Adalog Quantization on DualViT for Indian Heritage Site Classification on Edge Devices
摘要
To conserve the cultural heritage in India, advanced deep learning models are needed with the ability to classify heritage sites images and at the same time be computationally efficient. ViTs have been incredibly successful in image classification but are typically computationally expensive, preventing their practical use. Using the Adaptive Logarithm Quantization (AdaLog) to enhance efficiency without performance degradation and thus optimizing Dual-ViT, a two-pathway transformer model, are presented in this work. AdaLog re-quantizes its logarithmic base based on discretization, and is therefore sensitive to power-law distributed activations, and loss of precision is reduced.

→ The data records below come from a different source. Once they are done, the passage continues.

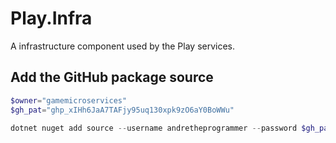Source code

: # Play.Infra
A infrastructure component used by the Play services.

## Add the GitHub package source
```powershell
$owner="gamemicroservices"
$gh_pat="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"

dotnet nuget add source --username andretheprogrammer --password $gh_pat --store-password-in-clear-text --name github "https://nuget.pkg.github.com/$owner/index.json"
```
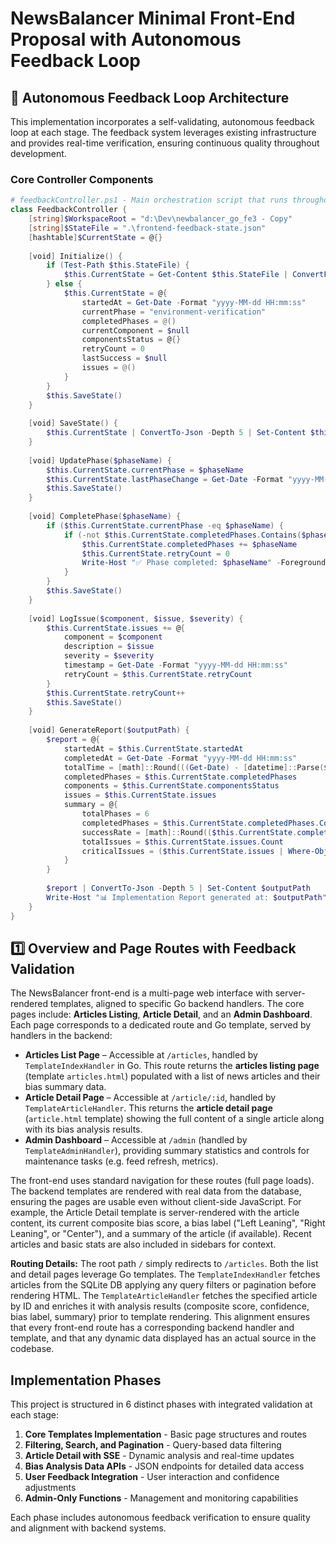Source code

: # NewsBalancer Minimal Front‑End Proposal with Autonomous Feedback Loop

## 🔄 Autonomous Feedback Loop Architecture

This implementation incorporates a self-validating, autonomous feedback loop at each stage. The feedback system leverages existing infrastructure and provides real-time verification, ensuring continuous quality throughout development.

### Core Controller Components

```powershell
# feedbackController.ps1 - Main orchestration script that runs throughout implementation
class FeedbackController {
    [string]$WorkspaceRoot = "d:\Dev\newbalancer_go_fe3 - Copy"
    [string]$StateFile = ".\frontend-feedback-state.json"
    [hashtable]$CurrentState = @{}
    
    [void] Initialize() {
        if (Test-Path $this.StateFile) {
            $this.CurrentState = Get-Content $this.StateFile | ConvertFrom-Json -AsHashtable
        } else {
            $this.CurrentState = @{
                startedAt = Get-Date -Format "yyyy-MM-dd HH:mm:ss"
                currentPhase = "environment-verification"
                completedPhases = @()
                currentComponent = $null
                componentsStatus = @{}
                retryCount = 0
                lastSuccess = $null
                issues = @()
            }
        }
        $this.SaveState()
    }
    
    [void] SaveState() {
        $this.CurrentState | ConvertTo-Json -Depth 5 | Set-Content $this.StateFile
    }
    
    [void] UpdatePhase($phaseName) {
        $this.CurrentState.currentPhase = $phaseName
        $this.CurrentState.lastPhaseChange = Get-Date -Format "yyyy-MM-dd HH:mm:ss"
        $this.SaveState()
    }
    
    [void] CompletePhase($phaseName) {
        if ($this.CurrentState.currentPhase -eq $phaseName) {
            if (-not $this.CurrentState.completedPhases.Contains($phaseName)) {
                $this.CurrentState.completedPhases += $phaseName
                $this.CurrentState.retryCount = 0
                Write-Host "✅ Phase completed: $phaseName" -ForegroundColor Green
            }
        }
        $this.SaveState()
    }
    
    [void] LogIssue($component, $issue, $severity) {
        $this.CurrentState.issues += @{
            component = $component
            description = $issue
            severity = $severity
            timestamp = Get-Date -Format "yyyy-MM-dd HH:mm:ss"
            retryCount = $this.CurrentState.retryCount
        }
        $this.CurrentState.retryCount++
        $this.SaveState()
    }
    
    [void] GenerateReport($outputPath) {
        $report = @{
            startedAt = $this.CurrentState.startedAt
            completedAt = Get-Date -Format "yyyy-MM-dd HH:mm:ss"
            totalTime = [math]::Round(((Get-Date) - [datetime]::Parse($this.CurrentState.startedAt)).TotalHours, 2)
            completedPhases = $this.CurrentState.completedPhases
            components = $this.CurrentState.componentsStatus
            issues = $this.CurrentState.issues
            summary = @{
                totalPhases = 6
                completedPhases = $this.CurrentState.completedPhases.Count
                successRate = [math]::Round(($this.CurrentState.completedPhases.Count / 6) * 100, 1)
                totalIssues = $this.CurrentState.issues.Count
                criticalIssues = ($this.CurrentState.issues | Where-Object { $_.severity -eq "critical" }).Count
            }
        }
        
        $report | ConvertTo-Json -Depth 5 | Set-Content $outputPath
        Write-Host "📊 Implementation Report generated at: $outputPath" -ForegroundColor Cyan
    }
}
```

## 1️⃣ Overview and Page Routes with Feedback Validation  

The NewsBalancer front-end is a multi-page web interface with server-rendered templates, aligned to specific Go backend handlers. The core pages include: **Articles Listing**, **Article Detail**, and an **Admin Dashboard**. Each page corresponds to a dedicated route and Go template, served by handlers in the backend:

- **Articles List Page** – Accessible at `/articles`, handled by `TemplateIndexHandler` in Go. This route returns the **articles listing page** (template `articles.html`) populated with a list of news articles and their bias summary data.  
- **Article Detail Page** – Accessible at `/article/:id`, handled by `TemplateArticleHandler`. This returns the **article detail page** (`article.html` template) showing the full content of a single article along with its bias analysis results.  
- **Admin Dashboard** – Accessible at `/admin` (handled by `TemplateAdminHandler`), providing summary statistics and controls for maintenance tasks (e.g. feed refresh, metrics).

The front-end uses standard navigation for these routes (full page loads). The backend templates are rendered with real data from the database, ensuring the pages are usable even without client-side JavaScript. For example, the Article Detail template is server-rendered with the article content, its current composite bias score, a bias label ("Left Leaning", "Right Leaning", or "Center"), and a summary of the article (if available). Recent articles and basic stats are also included in sidebars for context.

**Routing Details:** The root path `/` simply redirects to `/articles`. Both the list and detail pages leverage Go templates. The `TemplateIndexHandler` fetches articles from the SQLite DB applying any query filters or pagination before rendering HTML. The `TemplateArticleHandler` fetches the specified article by ID and enriches it with analysis results (composite score, confidence, bias label, summary) prior to template rendering. This alignment ensures that every front-end route has a corresponding backend handler and template, and that any dynamic data displayed has an actual source in the codebase.

## Implementation Phases

This project is structured in 6 distinct phases with integrated validation at each stage:

1. **Core Templates Implementation** - Basic page structures and routes
2. **Filtering, Search, and Pagination** - Query-based data filtering
3. **Article Detail with SSE** - Dynamic analysis and real-time updates
4. **Bias Analysis Data APIs** - JSON endpoints for detailed data access
5. **User Feedback Integration** - User interaction and confidence adjustments
6. **Admin-Only Functions** - Management and monitoring capabilities

Each phase includes autonomous feedback verification to ensure quality and alignment with backend systems.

In order to improve performance more, Fast Progressive Combining Search (FPCS) is applied to decide on the most appropriate quantization parameters, and the most appropriate choice of logarithmic base that guarantees effective compression with numerical stability. On the Indian Heritage Digital Space (IHDS) data, the AdaLog quantized Dual-ViT model has an accuracy of 85.68% (almost equal to the 87.63% of the original model) and requires only 29.88MB of model space (compared to 94.59MB). Also, computational complexity is reduced with a large reduction of 66.67% in FLOPS and hence this strategy is highly appropriate in the implementation on resource constrained edge devices. The above outcomes point to AdaLog enhanced Dual-ViT with FPCS as an effective and scalable heritage preservation system.